Task instructions: Copy out all the lines in the records that include the word "install".

Exercise data:
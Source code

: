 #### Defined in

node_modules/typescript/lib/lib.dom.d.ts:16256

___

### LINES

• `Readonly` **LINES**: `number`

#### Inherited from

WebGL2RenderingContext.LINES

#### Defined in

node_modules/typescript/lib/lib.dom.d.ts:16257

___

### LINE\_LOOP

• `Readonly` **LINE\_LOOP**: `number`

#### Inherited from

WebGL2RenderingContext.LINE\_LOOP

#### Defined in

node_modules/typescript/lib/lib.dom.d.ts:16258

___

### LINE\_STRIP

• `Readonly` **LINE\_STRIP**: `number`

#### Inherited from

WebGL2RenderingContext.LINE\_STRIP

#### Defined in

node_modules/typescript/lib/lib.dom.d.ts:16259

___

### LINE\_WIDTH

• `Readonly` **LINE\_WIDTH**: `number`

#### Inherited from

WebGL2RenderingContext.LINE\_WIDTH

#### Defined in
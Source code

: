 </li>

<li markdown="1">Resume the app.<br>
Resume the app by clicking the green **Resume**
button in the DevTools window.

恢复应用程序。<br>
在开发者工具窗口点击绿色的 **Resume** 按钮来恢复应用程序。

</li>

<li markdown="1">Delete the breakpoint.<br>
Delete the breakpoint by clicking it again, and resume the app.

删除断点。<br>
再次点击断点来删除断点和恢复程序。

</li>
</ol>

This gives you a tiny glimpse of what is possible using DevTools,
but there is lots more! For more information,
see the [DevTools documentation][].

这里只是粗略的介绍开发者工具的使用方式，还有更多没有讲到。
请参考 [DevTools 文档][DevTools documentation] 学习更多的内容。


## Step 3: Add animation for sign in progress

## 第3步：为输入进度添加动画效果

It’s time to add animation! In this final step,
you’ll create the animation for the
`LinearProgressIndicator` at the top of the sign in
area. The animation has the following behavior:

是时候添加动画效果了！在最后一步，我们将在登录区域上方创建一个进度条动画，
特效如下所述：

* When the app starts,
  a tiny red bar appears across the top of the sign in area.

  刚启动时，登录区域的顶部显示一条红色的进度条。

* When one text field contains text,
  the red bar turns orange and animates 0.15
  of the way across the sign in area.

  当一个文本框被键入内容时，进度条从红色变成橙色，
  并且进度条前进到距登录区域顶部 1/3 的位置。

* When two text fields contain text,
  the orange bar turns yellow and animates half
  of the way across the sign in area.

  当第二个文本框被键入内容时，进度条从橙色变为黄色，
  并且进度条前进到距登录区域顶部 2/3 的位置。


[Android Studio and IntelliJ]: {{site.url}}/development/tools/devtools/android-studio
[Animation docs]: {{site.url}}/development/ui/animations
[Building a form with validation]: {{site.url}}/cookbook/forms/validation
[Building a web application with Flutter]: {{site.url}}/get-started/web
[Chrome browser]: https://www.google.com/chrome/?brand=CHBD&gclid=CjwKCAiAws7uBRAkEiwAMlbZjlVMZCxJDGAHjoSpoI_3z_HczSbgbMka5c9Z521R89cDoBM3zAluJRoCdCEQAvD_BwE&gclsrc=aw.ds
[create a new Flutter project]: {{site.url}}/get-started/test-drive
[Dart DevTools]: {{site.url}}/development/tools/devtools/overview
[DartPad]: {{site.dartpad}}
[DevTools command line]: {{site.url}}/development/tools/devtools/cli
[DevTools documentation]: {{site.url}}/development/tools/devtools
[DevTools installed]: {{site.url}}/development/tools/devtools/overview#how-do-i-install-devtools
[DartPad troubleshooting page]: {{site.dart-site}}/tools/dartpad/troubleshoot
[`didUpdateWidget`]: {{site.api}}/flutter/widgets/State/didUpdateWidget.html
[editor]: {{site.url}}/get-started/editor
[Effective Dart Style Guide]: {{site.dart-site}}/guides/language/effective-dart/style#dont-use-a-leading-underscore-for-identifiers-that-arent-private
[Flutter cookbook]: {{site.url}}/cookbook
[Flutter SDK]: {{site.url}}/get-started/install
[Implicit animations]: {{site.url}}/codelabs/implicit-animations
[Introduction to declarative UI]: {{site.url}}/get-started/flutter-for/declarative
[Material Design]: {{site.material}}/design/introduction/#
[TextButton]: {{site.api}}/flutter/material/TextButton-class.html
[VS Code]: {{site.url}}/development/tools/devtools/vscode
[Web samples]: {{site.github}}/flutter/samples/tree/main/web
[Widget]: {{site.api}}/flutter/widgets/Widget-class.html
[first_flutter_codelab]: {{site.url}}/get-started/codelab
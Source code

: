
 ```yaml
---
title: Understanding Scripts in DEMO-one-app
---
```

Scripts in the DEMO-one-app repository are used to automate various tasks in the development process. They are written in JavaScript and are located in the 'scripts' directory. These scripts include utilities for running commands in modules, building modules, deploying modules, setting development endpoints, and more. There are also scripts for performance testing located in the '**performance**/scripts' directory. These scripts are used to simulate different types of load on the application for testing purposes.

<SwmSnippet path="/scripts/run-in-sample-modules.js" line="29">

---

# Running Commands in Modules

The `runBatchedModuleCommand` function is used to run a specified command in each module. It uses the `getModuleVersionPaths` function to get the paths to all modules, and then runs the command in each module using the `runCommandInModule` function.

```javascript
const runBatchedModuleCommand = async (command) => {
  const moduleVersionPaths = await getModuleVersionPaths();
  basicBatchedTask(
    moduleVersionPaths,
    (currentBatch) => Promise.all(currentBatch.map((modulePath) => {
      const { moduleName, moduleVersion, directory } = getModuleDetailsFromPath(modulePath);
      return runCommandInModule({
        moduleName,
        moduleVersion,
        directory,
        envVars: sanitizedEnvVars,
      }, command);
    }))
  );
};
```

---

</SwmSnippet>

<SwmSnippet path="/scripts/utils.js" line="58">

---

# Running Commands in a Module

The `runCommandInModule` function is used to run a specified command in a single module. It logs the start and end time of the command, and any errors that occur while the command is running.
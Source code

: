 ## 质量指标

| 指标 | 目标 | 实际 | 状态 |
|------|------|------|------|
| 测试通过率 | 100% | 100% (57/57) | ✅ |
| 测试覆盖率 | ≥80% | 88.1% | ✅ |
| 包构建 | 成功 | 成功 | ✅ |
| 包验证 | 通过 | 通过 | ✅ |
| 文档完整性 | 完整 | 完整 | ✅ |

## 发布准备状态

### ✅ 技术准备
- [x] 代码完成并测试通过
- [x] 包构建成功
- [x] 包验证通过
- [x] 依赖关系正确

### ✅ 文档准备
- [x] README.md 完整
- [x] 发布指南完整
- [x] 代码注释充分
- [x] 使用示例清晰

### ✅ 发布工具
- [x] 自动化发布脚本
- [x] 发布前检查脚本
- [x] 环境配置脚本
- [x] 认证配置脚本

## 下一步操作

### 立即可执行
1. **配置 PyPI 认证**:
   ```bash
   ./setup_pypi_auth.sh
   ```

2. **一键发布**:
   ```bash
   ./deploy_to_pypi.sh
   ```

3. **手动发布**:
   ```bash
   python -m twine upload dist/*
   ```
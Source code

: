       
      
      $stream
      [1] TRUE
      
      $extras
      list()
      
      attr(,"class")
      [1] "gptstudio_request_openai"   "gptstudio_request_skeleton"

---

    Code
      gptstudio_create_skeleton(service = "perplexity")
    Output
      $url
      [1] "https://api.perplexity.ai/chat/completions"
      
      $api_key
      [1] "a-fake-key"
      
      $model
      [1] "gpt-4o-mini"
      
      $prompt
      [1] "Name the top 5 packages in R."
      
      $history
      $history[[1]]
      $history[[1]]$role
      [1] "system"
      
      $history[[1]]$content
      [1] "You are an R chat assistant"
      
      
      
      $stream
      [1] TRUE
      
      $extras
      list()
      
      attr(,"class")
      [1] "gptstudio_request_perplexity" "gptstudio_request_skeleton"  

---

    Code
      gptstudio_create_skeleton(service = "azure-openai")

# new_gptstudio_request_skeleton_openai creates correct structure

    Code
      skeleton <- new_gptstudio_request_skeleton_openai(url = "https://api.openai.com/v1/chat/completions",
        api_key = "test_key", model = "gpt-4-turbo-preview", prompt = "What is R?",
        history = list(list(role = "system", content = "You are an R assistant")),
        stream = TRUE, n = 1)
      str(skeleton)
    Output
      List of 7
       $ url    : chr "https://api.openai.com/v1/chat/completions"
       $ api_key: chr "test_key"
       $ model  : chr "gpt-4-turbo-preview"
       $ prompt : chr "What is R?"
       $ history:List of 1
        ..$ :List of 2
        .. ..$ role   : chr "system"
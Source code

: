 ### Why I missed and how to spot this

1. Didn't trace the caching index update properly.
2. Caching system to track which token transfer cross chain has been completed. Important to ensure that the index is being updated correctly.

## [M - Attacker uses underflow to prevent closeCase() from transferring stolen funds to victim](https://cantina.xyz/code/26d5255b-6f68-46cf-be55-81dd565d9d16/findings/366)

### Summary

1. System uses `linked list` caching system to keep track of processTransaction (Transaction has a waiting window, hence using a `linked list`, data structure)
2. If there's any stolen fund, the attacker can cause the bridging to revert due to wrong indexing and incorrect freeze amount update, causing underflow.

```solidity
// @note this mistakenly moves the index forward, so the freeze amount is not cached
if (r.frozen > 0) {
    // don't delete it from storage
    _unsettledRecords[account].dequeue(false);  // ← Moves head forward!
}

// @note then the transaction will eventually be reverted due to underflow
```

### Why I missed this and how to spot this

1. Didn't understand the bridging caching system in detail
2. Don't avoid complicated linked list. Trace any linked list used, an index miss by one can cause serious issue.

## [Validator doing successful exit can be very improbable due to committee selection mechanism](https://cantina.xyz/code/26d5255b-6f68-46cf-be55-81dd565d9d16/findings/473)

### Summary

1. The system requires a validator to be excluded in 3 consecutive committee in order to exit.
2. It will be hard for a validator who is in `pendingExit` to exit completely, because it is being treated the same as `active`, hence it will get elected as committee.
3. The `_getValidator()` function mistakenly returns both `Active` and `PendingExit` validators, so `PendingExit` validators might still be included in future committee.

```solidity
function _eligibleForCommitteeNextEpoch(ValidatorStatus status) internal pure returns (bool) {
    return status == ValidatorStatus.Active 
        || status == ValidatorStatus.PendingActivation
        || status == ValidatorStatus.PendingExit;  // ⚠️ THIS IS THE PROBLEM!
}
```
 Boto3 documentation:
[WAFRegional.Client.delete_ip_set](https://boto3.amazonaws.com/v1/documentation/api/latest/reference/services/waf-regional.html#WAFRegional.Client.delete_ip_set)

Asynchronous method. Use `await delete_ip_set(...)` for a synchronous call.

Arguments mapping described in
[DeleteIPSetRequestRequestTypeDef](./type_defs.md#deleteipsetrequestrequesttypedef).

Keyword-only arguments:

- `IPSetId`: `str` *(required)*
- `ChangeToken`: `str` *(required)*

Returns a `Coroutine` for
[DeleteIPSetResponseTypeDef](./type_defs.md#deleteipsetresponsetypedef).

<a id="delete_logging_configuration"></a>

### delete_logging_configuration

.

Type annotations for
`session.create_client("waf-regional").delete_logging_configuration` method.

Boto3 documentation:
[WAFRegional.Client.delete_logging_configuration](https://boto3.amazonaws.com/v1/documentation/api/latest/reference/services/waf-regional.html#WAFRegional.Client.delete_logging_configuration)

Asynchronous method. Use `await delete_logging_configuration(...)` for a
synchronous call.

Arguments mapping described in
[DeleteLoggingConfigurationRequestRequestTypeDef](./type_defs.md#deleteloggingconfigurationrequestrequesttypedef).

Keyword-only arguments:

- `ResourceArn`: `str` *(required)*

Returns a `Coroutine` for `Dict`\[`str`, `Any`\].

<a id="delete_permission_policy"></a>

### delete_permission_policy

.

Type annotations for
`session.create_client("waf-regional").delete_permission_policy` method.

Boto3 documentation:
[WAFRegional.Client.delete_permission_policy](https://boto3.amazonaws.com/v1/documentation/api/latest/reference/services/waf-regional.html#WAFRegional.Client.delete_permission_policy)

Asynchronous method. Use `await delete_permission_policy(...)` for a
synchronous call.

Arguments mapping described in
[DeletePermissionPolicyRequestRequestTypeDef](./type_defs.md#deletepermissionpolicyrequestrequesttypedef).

Written response:
[DevTools installed]: {{site.url}}/development/tools/devtools/overview#how-do-i-install-devtools
[Flutter SDK]: {{site.url}}/get-started/install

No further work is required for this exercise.